INFORMATION SUPPLIED section start

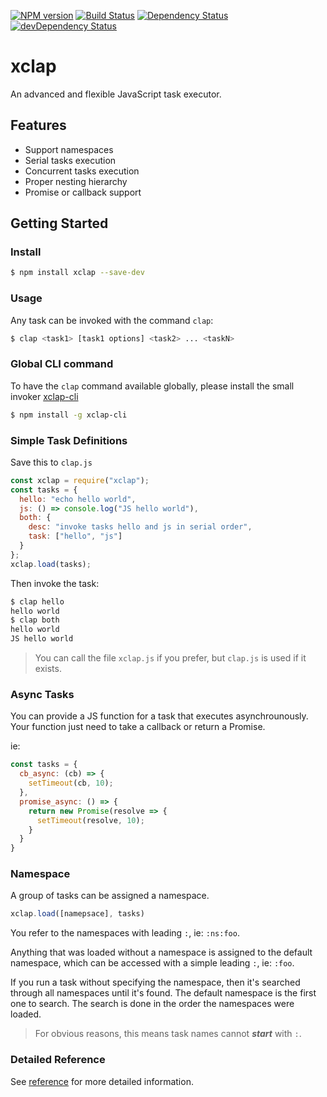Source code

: [![NPM version][npm-image]][npm-url] [![Build Status][travis-image]][travis-url]
[![Dependency Status][daviddm-image]][daviddm-url] [![devDependency Status][daviddm-dev-image]][daviddm-dev-url]

# xclap

An advanced and flexible JavaScript task executor.

## Features

-   Support namespaces
-   Serial tasks execution
-   Concurrent tasks execution
-   Proper nesting hierarchy
-   Promise or callback support

## Getting Started

### Install

```bash
$ npm install xclap --save-dev
```

### Usage

Any task can be invoked with the command `clap`:

```bash
$ clap <task1> [task1 options] <task2> ... <taskN>
```

### Global CLI command

To have the `clap` command available globally, please install the small invoker [xclap-cli]

```bash
$ npm install -g xclap-cli
```

### Simple Task Definitions

Save this to `clap.js`

```js
const xclap = require("xclap");
const tasks = {
  hello: "echo hello world",
  js: () => console.log("JS hello world"),
  both: {
    desc: "invoke tasks hello and js in serial order",
    task: ["hello", "js"]
  }
};
xclap.load(tasks);
```

Then invoke the task:

```bash
$ clap hello
hello world
$ clap both
hello world
JS hello world
```

> You can call the file `xclap.js` if you prefer, but `clap.js` is used if it exists.

### Async Tasks

You can provide a JS function for a task that executes asynchrounously.  Your function just need to take a callback or return a Promise.

ie:

```js
const tasks = {
  cb_async: (cb) => {
    setTimeout(cb, 10);
  },
  promise_async: () => {
    return new Promise(resolve => {
      setTimeout(resolve, 10);
    }
  }
}
```

### Namespace

A group of tasks can be assigned a namespace.

```js
xclap.load([namepsace], tasks)
```

You refer to the namespaces with leading `:`, ie: `:ns:foo`.

Anything that was loaded without a namespace is assigned to the default namespace, which can be accessed with a simple leading `:`, ie: `:foo`.

If you run a task without specifying the namespace, then it's searched through all namespaces until it's found.  The default namespace is the first one to search.  The search is done in the order the namespaces were loaded.

> For obvious reasons, this means task names cannot **_start_** with `:`.

### Detailed Reference

See [reference](./REFERENCE.md) for more detailed information.

[travis-image]: https://travis-ci.org/jchip/xclap.svg?branch=master

[travis-url]: https://travis-ci.org/jchip/xclap

[npm-image]: https://badge.fury.io/js/xclap.svg

[npm-url]: https://npmjs.org/package/xclap

[daviddm-image]: https://david-dm.org/jchip/xclap/status.svg

[daviddm-url]: https://david-dm.org/jchip/xclap

[daviddm-dev-image]: https://david-dm.org/jchip/xclap/dev-status.svg

[daviddm-dev-url]: https://david-dm.org/jchip/xclap?type=dev

[xclap-cli]: https://github.com/jchip/xclap-cli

INFORMATION SUPPLIED section end

• **ASSIGNMENT**
Without including any pictures, repeat the records above exactly.

• **YOUR SOLUTION**
Source code

: [![NPM version][npm-image]][npm-url] [![Build Status][travis-image]][travis-url]
[![Dependency Status][daviddm-image]][daviddm-url] [![devDependency Status][daviddm-dev-image]][daviddm-dev-url]

# xclap

An advanced and flexible JavaScript task executor.

## Features

-   Support namespaces
-   Serial tasks execution
-   Concurrent tasks execution
-   Proper nesting hierarchy
-   Promise or callback support

## Getting Started

### Install

```bash
$ npm install xclap --save-dev
```

### Usage

Any task can be invoked with the command `clap`:

```bash
$ clap <task1> [task1 options] <task2> ... <taskN>
```

### Global CLI command

To have the `clap` command available globally, please install the small invoker [xclap-cli]

```bash
$ npm install -g xclap-cli
```

### Simple Task Definitions

Save this to `clap.js`

```js
const xclap = require("xclap");
const tasks = {
  hello: "echo hello world",
  js: () => console.log("JS hello world"),
  both: {
    desc: "invoke tasks hello and js in serial order",
    task: ["hello", "js"]
  }
};
xclap.load(tasks);
```

Then invoke the task:

```bash
$ clap hello
hello world
$ clap both
hello world
JS hello world
```

> You can call the file `xclap.js` if you prefer, but `clap.js` is used if it exists.

### Async Tasks

You can provide a JS function for a task that executes asynchrounously.  Your function just need to take a callback or return a Promise.

ie:

```js
const tasks = {
  cb_async: (cb) => {
    setTimeout(cb, 10);
  },
  promise_async: () => {
    return new Promise(resolve => {
      setTimeout(resolve, 10);
    }
  }
}
```

### Namespace

A group of tasks can be assigned a namespace.

```js
xclap.load([namepsace], tasks)
```

You refer to the namespaces with leading `:`, ie: `:ns:foo`.

Anything that was loaded without a namespace is assigned to the default namespace, which can be accessed with a simple leading `:`, ie: `:foo`.

If you run a task without specifying the namespace, then it's searched through all namespaces until it's found.  The default namespace is the first one to search.  The search is done in the order the namespaces were loaded.

> For obvious reasons, this means task names cannot **_start_** with `:`.

### Detailed Reference

See [reference](./REFERENCE.md) for more detailed information.

[travis-image]: https://travis-ci.org/jchip/xclap.svg?branch=master

[travis-url]: https://travis-ci.org/jchip/xclap

[npm-image]: https://badge.fury.io/js/xclap.svg

[npm-url]: https://npmjs.org/package/xclap

[daviddm-image]: https://david-dm.org/jchip/xclap/status.svg

[daviddm-url]: https://david-dm.org/jchip/xclap

[daviddm-dev-image]: https://david-dm.org/jchip/xclap/dev-status.svg

[daviddm-dev-url]: https://david-dm.org/jchip/xclap?type=dev

[xclap-cli]: https://github.com/jchip/xclap-cli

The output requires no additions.